WORK REQUEST
Reproduce, without any change, the span of lines from the opening of the records below to the line containing "ellipsis (also the", inclusive.

INFORMATION below:

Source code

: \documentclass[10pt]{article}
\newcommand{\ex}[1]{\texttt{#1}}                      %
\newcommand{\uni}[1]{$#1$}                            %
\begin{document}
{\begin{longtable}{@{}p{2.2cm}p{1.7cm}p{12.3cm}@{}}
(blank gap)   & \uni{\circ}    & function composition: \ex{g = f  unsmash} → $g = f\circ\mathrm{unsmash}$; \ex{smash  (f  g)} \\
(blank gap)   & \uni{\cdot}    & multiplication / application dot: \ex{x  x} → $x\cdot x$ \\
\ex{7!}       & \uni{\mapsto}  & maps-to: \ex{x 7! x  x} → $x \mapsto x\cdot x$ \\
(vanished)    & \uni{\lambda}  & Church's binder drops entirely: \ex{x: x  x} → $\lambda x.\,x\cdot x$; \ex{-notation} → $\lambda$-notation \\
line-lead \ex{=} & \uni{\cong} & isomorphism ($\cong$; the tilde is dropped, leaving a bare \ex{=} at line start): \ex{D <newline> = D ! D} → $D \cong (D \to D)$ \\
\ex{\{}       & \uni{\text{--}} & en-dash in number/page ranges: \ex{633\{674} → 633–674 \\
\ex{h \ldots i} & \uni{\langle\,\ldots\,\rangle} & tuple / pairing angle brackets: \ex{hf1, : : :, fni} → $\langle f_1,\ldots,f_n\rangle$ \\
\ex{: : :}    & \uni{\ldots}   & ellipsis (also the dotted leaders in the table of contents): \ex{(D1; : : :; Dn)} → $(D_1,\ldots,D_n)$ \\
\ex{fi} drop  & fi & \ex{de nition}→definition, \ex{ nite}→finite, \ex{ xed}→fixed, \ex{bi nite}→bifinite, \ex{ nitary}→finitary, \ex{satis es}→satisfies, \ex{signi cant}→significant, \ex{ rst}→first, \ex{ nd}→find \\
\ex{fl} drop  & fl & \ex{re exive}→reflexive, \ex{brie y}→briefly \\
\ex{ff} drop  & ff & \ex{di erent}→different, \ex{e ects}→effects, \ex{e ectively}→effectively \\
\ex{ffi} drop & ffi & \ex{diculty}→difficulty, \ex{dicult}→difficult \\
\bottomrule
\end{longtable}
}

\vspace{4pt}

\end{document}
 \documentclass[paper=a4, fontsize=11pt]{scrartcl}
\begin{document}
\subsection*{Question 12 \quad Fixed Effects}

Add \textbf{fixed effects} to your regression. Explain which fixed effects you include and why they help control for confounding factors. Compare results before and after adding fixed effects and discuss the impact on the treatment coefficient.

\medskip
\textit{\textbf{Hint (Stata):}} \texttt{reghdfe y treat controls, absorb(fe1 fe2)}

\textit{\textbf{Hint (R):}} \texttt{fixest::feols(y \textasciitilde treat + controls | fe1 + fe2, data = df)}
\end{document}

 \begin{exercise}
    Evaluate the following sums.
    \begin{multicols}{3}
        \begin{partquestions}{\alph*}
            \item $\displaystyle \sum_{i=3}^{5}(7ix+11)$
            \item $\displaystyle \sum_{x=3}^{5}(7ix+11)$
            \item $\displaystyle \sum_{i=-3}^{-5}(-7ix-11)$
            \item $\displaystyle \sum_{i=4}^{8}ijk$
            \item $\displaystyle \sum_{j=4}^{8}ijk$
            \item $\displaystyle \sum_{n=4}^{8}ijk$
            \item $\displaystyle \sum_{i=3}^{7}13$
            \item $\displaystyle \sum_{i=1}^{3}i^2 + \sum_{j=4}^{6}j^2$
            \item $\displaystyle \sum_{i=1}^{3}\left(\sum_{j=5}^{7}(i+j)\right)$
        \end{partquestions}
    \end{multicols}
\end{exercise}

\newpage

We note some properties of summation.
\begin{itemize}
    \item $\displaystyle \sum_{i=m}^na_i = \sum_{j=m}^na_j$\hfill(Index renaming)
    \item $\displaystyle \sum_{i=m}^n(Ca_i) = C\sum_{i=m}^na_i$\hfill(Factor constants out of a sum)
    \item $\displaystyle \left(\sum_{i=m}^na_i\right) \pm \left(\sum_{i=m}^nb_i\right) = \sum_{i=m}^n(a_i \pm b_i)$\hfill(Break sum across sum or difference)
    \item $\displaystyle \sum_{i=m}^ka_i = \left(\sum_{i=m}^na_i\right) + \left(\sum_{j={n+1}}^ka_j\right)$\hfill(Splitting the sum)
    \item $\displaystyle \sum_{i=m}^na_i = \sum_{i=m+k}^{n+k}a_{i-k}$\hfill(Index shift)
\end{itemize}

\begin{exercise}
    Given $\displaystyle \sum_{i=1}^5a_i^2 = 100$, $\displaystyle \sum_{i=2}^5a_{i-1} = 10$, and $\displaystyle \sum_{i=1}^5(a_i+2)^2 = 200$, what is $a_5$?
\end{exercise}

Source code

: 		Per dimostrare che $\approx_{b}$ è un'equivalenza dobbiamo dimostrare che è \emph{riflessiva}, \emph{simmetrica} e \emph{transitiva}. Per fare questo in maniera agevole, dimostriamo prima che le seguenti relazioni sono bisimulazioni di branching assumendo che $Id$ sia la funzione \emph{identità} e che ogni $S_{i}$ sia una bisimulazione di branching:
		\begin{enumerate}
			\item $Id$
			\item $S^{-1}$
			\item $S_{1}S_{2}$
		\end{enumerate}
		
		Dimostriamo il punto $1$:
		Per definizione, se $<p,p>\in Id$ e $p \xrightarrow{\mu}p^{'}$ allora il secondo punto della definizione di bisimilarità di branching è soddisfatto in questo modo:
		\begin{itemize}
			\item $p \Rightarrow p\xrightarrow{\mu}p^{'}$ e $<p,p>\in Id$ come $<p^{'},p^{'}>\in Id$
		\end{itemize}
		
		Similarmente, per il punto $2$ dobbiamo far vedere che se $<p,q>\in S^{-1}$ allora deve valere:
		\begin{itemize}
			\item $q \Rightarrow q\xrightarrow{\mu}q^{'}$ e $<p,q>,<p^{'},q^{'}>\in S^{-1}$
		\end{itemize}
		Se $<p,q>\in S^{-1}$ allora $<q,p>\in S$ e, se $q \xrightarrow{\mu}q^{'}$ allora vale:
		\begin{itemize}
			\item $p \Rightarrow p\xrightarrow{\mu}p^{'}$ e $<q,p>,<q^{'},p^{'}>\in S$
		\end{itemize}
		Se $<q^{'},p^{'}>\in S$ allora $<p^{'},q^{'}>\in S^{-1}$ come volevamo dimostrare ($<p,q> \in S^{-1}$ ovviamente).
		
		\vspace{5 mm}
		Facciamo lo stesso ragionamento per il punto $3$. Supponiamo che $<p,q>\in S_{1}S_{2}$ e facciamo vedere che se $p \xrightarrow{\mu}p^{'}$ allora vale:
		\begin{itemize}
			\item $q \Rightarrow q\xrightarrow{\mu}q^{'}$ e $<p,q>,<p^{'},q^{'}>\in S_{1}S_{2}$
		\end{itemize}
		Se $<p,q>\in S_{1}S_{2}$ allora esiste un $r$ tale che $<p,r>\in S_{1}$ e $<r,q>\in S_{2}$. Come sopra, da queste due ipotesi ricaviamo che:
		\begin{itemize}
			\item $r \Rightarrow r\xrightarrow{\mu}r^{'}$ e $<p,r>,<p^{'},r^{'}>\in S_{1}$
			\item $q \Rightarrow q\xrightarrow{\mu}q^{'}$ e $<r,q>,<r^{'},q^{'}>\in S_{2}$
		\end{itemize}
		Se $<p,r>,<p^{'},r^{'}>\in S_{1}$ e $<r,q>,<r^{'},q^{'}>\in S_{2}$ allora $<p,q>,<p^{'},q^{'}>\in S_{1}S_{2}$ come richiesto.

End of INFORMATION.

EXERCISE SOLUTION
Source code

: \documentclass[10pt]{article}
\newcommand{\ex}[1]{\texttt{#1}}                      %
\newcommand{\uni}[1]{$#1$}                            %
\begin{document}
{\begin{longtable}{@{}p{2.2cm}p{1.7cm}p{12.3cm}@{}}
(blank gap)   & \uni{\circ}    & function composition: \ex{g = f  unsmash} → $g = f\circ\mathrm{unsmash}$; \ex{smash  (f  g)} \\
(blank gap)   & \uni{\cdot}    & multiplication / application dot: \ex{x  x} → $x\cdot x$ \\
\ex{7!}       & \uni{\mapsto}  & maps-to: \ex{x 7! x  x} → $x \mapsto x\cdot x$ \\
(vanished)    & \uni{\lambda}  & Church's binder drops entirely: \ex{x: x  x} → $\lambda x.\,x\cdot x$; \ex{-notation} → $\lambda$-notation \\
line-lead \ex{=} & \uni{\cong} & isomorphism ($\cong$; the tilde is dropped, leaving a bare \ex{=} at line start): \ex{D <newline> = D ! D} → $D \cong (D \to D)$ \\
\ex{\{}       & \uni{\text{--}} & en-dash in number/page ranges: \ex{633\{674} → 633–674 \\
\ex{h \ldots i} & \uni{\langle\,\ldots\,\rangle} & tuple / pairing angle brackets: \ex{hf1, : : :, fni} → $\langle f_1,\ldots,f_n\rangle$ \\
\ex{: : :}    & \uni{\ldots}   & ellipsis (also the dotted leaders in the table of contents): \ex{(D1; : : :; Dn)} → $(D_1,\ldots,D_n)$ \\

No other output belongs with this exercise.